• [Task instructions] Read the lines below, and copy any that contain the string "mencionar".

(Entries taken from a collection)
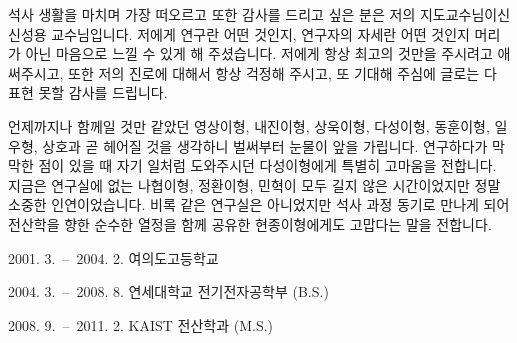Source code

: \documentclass[master,english,final]{kaist-ucs}
\begin{document}




\acknowledgement

석사 생활을 마치며 가장 떠오르고 또한 감사를 드리고 싶은 분은 저의 지도교수님이신
신성용 교수님입니다. 저에게 연구란 어떤 것인지, 연구자의 자세란 어떤 것인지
머리가 아닌 마음으로 느낄 수 있게 해 주셨습니다. 저에게 항상 최고의 것만을
주시려고 애써주시고, 또한 저의 진로에 대해서 항상 걱정해 주시고,
또 기대해 주심에 글로는 다 표현 못할 감사를 드립니다.

언제까지나 함께일 것만 같았던 영상이형, 내진이형, 상욱이형, 다성이형,
동훈이형, 일우형, 상호과 곧 헤어질 것을 생각하니 벌써부터 눈물이 앞을 가립니다.
연구하다가 막막한 점이 있을 때 자기 일처럼 도와주시던 다성이형에게 특별히 고마움을 전합니다.
지금은 연구실에 없는 나협이형, 정환이형,
민혁이 모두 길지 않은 시간이었지만 정말 소중한 인연이었습니다.
비록 같은 연구실은 아니었지만 석사 과정 동기로 만나게 되어
전산학을 향한 순수한 열정을 함께 공유한 현종이형에게도 고맙다는 말을
전합니다.

%
\curriculumvitae[korean]

    \begin{personaldata}
        \address    {서울특별시 관악구 봉천동 복권아파트 3동 305호}
    \end{personaldata}

    \begin{education}
        \item[2001. 3.\ --\ 2004. 2.] 여의도고등학교
        \item[2004. 3.\ --\ 2008. 8.] 연세대학교 전기전자공학부 (B.S.)
        \item[2008. 9.\ --\ 2011. 2.] KAIST 전산학과 (M.S.)
    \end{education}
\end{document}
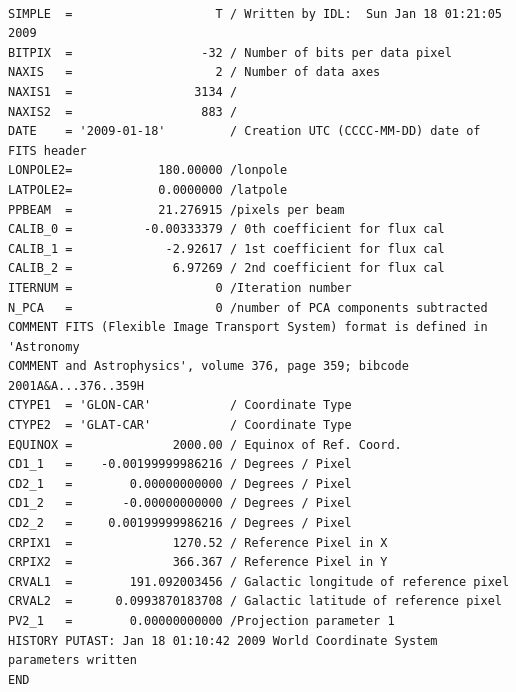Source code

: \documentclass[12pt,preprint]{aastex}
\begin{document}
\begin{verbatim}

SIMPLE  =                    T / Written by IDL:  Sun Jan 18 01:21:05 2009      
BITPIX  =                  -32 / Number of bits per data pixel                  
NAXIS   =                    2 / Number of data axes                            
NAXIS1  =                 3134 /                                                
NAXIS2  =                  883 /                                                
DATE    = '2009-01-18'         / Creation UTC (CCCC-MM-DD) date of FITS header  
LONPOLE2=            180.00000 /lonpole                                         
LATPOLE2=            0.0000000 /latpole                                         
PPBEAM  =            21.276915 /pixels per beam                                 
CALIB_0 =          -0.00333379 / 0th coefficient for flux cal                   
CALIB_1 =             -2.92617 / 1st coefficient for flux cal                   
CALIB_2 =              6.97269 / 2nd coefficient for flux cal                   
ITERNUM =                    0 /Iteration number                                
N_PCA   =                    0 /number of PCA components subtracted             
COMMENT FITS (Flexible Image Transport System) format is defined in 'Astronomy  
COMMENT and Astrophysics', volume 376, page 359; bibcode 2001A&A...376..359H    
CTYPE1  = 'GLON-CAR'           / Coordinate Type                                
CTYPE2  = 'GLAT-CAR'           / Coordinate Type                                
EQUINOX =              2000.00 / Equinox of Ref. Coord.                         
CD1_1   =    -0.00199999986216 / Degrees / Pixel                                
CD2_1   =        0.00000000000 / Degrees / Pixel                                
CD1_2   =       -0.00000000000 / Degrees / Pixel                                
CD2_2   =     0.00199999986216 / Degrees / Pixel                                
CRPIX1  =              1270.52 / Reference Pixel in X                           
CRPIX2  =              366.367 / Reference Pixel in Y                           
CRVAL1  =        191.092003456 / Galactic longitude of reference pixel          
CRVAL2  =      0.0993870183708 / Galactic latitude of reference pixel           
PV2_1   =        0.00000000000 /Projection parameter 1                          
HISTORY PUTAST: Jan 18 01:10:42 2009 World Coordinate System parameters written 
END                                                                             

\end{verbatim}


\end{document}
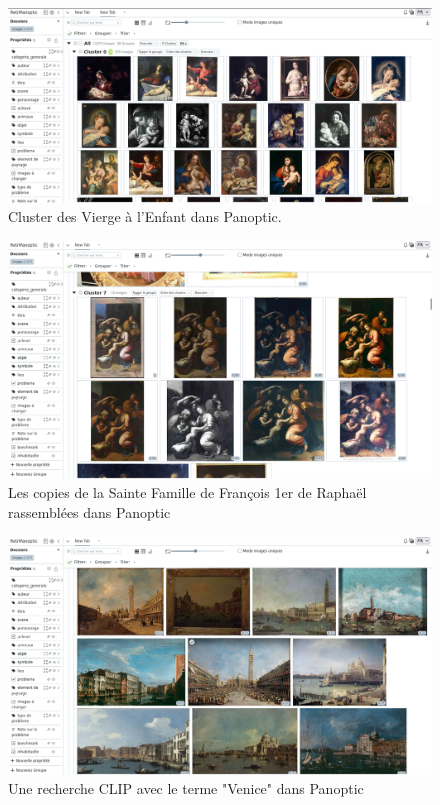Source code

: \begin{figure}[H]
    \centering
    \includegraphics[width=1\textwidth]{annexes/figures/Pa-Vierges.png}
    \caption{Cluster des Vierge à l'Enfant dans Panoptic.}
    \label{fig:Pa-Vierges}
\end{figure}

\begin{figure}[H]
    \centering
    \includegraphics[width=1\textwidth]{annexes/figures/Pa-F1er.png}
    \caption{Les copies de la Sainte Famille de François 1er de Raphaël rassemblées dans Panoptic}
    \label{fig:Pa-F1er}
\end{figure}

\begin{figure}[H]
    \centering
    \includegraphics[width=1\textwidth]{annexes/figures/Pa-Venice.png}
    \caption{Une recherche CLIP avec le terme "Venice" dans Panoptic}
    \label{fig:Pa-Venice}
\end{figure}


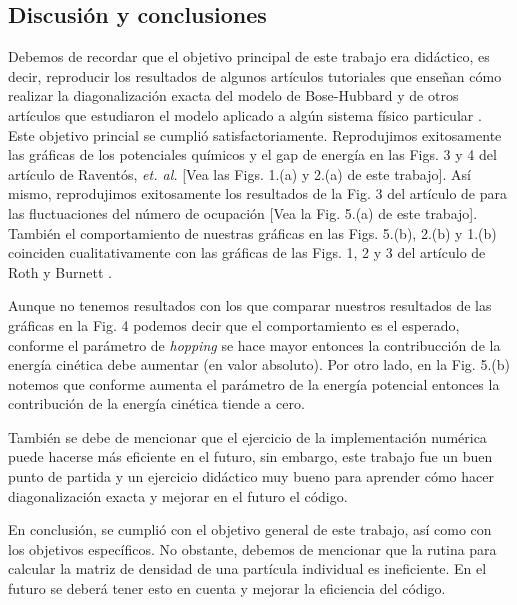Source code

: \documentclass[11pt,letterpaper]{article}
\begin{document}
\subsection{Discusión y conclusiones}
Debemos de recordar que el objetivo principal de este trabajo era didáctico, 
es decir, reproducir los resultados de algunos artículos tutoriales
\cite{zhang2010exact,raventos2017cold} que enseñan cómo realizar la diagonalización exacta del 
modelo de Bose-Hubbard y de otros artículos que estudiaron el modelo 
aplicado a algún sistema físico particular \cite{roth2003phase}. Este
objetivo princial se cumplió satisfactoriamente. Reprodujimos exitosamente
las gráficas de los potenciales químicos 
y el gap de energía en las Figs. 3 y 4 del artículo de Raventós, \textit{et. al.}
\cite{raventos2017cold} [Vea las Figs. 1.(a) y 2.(a) de este trabajo].
Así mismo, reprodujimos exitosamente los resultados de la Fig. 3 del 
artículo de \cite{zhang2010exact} para las fluctuaciones del número de
ocupación [Vea la Fig. 5.(a) de este trabajo]. También el comportamiento
de nuestras gráficas en las Figs. 5.(b), 2.(b) y 1.(b) coinciden 
cualitativamente con las gráficas de las Figs. 1, 2 y 3 del artículo 
de Roth y Burnett \cite{roth2003phase}.

Aunque no tenemos resultados con los que comparar nuestros resultados
de las gráficas en la Fig. 4 podemos decir que el comportamiento es 
el esperado, conforme el parámetro de \textit{hopping} se hace mayor
entonces la contribucción de la energía cinética debe aumentar (en 
valor absoluto). Por otro lado, en la Fig. 5.(b) notemos que conforme
aumenta el parámetro de la energía potencial entonces la contribución 
de la energía cinética tiende a cero. 

También se debe de mencionar que el ejercicio de la implementación numérica
puede hacerse más eficiente en el futuro, sin embargo, este trabajo fue un buen 
punto de partida y un ejercicio didáctico muy bueno para aprender cómo 
hacer diagonalización exacta y mejorar en el futuro el código.

En conclusión, se cumplió con el objetivo general de este trabajo, así 
como con los objetivos específicos. No obstante, debemos de mencionar que
la rutina para calcular la matriz de densidad de una partícula individual 
es ineficiente. En el futuro se deberá tener esto en cuenta y mejorar
la eficiencia del código.



\end{document}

• [Solution to the exercise]
También se debe de mencionar que el ejercicio de la implementación numérica
como con los objetivos específicos. No obstante, debemos de mencionar que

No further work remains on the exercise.